From the Wikipedia entry for "Stone Soup":
"Some travelers come to a village, carrying nothing more than an empty cooking pot. The villagers are unwilling to share any of their food with them. The travelers fill the pot with water, drop a large stone in it, and place it over a fire. One of the villagers becomes curious and asks what they are doing. The travelers answer that they are making "stone soup", which tastes wonderful, although it still needs a little bit of garnish to improve the flavor. The villager does not mind parting with just a little bit of carrot to help them out, so it gets added to the soup. More and more villagers walk by, each adding another ingredient. Finally, a delicious pot of soup is enjoyed by all."
For its first exhibition in Vienna, BC created a photo shoot with photographer Alex Antitch in the style of a typical ad campaign for luxury jewelry. Wearing nothing but diamond, gold and silver jewelry loaned from Judith Ripka, the model was posed against a seamless backdrop, on a chair, and on a moving blanket in a photo studio set-up. These images were subsequently processed in a variety of ways: some were professionally or amateurishly (by BC) retouched to perfect the body image and made into poster-sized prints and large-scale vinyl banners; others were formatted as "model cards" (standard industry promotional cards announcing the model's name, body measurements, and physical qualities).

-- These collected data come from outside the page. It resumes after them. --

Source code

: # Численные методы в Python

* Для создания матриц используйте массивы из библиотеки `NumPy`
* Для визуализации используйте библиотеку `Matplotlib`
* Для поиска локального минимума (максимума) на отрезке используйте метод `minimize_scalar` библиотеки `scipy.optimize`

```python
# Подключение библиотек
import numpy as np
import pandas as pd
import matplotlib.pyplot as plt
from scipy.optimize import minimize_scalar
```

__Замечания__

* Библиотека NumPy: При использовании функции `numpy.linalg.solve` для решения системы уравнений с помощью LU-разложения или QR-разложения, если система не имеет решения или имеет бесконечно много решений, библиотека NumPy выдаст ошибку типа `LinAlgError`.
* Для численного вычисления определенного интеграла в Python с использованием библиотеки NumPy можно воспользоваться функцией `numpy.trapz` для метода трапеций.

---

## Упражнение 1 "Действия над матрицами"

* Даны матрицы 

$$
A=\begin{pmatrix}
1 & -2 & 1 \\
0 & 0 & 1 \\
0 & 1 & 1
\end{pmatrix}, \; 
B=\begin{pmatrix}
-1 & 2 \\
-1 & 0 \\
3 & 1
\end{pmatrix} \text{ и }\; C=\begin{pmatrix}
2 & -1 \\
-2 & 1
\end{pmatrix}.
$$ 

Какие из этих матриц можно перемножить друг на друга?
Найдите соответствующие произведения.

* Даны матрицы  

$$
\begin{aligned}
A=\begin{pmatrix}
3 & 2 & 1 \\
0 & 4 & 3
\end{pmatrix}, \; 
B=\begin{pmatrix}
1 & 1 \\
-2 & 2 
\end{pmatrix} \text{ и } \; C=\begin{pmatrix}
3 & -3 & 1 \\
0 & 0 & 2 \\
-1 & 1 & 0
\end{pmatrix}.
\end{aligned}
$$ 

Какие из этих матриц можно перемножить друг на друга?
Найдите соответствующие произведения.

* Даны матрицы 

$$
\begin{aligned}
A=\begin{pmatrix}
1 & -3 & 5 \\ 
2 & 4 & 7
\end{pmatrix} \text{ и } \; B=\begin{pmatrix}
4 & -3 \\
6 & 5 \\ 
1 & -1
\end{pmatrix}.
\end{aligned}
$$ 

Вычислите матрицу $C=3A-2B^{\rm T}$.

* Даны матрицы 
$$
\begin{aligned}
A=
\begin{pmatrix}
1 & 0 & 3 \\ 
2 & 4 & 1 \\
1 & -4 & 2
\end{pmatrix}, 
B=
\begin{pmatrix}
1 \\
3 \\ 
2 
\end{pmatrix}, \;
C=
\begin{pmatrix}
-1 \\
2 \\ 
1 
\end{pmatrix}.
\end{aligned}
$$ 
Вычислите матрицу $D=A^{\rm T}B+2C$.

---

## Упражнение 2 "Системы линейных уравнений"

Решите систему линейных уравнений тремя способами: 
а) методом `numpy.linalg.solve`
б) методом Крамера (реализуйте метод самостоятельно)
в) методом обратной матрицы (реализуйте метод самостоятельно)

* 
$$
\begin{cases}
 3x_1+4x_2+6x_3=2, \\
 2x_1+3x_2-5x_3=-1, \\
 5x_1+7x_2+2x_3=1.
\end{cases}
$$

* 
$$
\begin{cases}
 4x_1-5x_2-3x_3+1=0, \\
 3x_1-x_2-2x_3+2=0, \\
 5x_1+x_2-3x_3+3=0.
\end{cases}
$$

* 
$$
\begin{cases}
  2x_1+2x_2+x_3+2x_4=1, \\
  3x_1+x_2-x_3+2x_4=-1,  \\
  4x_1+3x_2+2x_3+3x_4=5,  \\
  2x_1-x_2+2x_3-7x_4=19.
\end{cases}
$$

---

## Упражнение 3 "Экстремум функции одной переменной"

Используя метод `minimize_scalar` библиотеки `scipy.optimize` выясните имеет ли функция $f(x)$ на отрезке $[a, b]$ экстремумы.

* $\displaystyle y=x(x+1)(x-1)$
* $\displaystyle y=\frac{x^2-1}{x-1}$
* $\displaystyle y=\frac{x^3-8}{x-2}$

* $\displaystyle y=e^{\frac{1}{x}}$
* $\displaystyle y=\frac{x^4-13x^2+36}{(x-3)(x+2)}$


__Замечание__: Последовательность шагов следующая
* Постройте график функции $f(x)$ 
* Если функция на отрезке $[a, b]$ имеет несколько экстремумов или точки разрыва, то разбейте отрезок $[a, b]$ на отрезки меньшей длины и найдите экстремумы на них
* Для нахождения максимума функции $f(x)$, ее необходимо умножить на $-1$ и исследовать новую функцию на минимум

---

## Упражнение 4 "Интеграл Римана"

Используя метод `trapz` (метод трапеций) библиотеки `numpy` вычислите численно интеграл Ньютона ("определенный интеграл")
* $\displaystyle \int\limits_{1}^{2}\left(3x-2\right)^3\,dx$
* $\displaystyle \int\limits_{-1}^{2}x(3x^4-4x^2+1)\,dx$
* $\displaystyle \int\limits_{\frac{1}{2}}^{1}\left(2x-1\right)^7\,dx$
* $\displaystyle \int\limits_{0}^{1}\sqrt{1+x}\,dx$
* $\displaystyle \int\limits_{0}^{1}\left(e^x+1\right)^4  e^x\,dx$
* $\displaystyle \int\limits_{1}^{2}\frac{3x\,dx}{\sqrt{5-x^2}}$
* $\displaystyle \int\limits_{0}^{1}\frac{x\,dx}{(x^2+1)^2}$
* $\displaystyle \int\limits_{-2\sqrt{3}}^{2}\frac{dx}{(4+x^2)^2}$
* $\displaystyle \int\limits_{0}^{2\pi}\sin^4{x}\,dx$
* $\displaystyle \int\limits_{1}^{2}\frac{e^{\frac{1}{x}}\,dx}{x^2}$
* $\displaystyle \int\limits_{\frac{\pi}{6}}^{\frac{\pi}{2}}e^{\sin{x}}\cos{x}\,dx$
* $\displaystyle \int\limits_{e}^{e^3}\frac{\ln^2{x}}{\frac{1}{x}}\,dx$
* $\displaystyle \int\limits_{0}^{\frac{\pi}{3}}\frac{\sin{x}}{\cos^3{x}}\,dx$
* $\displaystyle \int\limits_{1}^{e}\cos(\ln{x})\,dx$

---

Interrupting and embellishing this smooth, campaign-like transmission and repetition of BC's nudes are the lowly images of scanned potato prints. Stone Soup is an image program within which artistic activity is split between the control and management of digital information and the regressive, repetitive stamping of potatoes. The nude is both rich (high tech, expensive, glamorous) and poor (processed, digitized, abstracted, worked like a potato field).
Videos on flat screen TV monitors present a sequence of "Happy Slap" videos in which young people film each other slapping or kicking unsuspecting members of the public, or each other. In the early 2000s, British teens texted these mini-films to their friends, extending teen violence into the realm of the social image and its shared, networked, communication. The "happy slap" phenomenon presents a street-level, potato-like type of engagement with the mediated body.
Just like the association between retouching and the imprint of a potato, one can make associations between the flow and democratization of the social reality TV image (Happy Slaps) in the hands of the public and the ever-strengthening influence of the fashion image in everyday life. After Spinoza ("We still don't know what our bodies can do?"), a post-ethical question for these times: "What can be done to a body?" It's as if we're speaking about the body from a peripheral position and a fundamental immateriality. Here, the body is something to be modified (violently, idealistically, cybernetically) in terms of an image.
Stone Soup
6 April - 7 May, 2011
Meyer Kainer presents Stone Soup, an exhibition of new work by Bernadette Corporation.
From the Wikipedia entry for "Stone Soup":
"Some travelers come to a village, carrying nothing more than an empty cooking pot. The villagers are unwilling to share any of their food with them. The travelers fill the pot with water, drop a large stone in it, and place it over a fire. One of the villagers becomes curious and asks what they are doing. The travelers answer that they are making "stone soup", which tastes wonderful, although it still needs a little bit of garnish to improve the flavor. The villager does not mind parting with just a little bit of carrot to help them out, so it gets added to the soup. More and more villagers walk by, each adding another ingredient. Finally, a delicious pot of soup is enjoyed by all."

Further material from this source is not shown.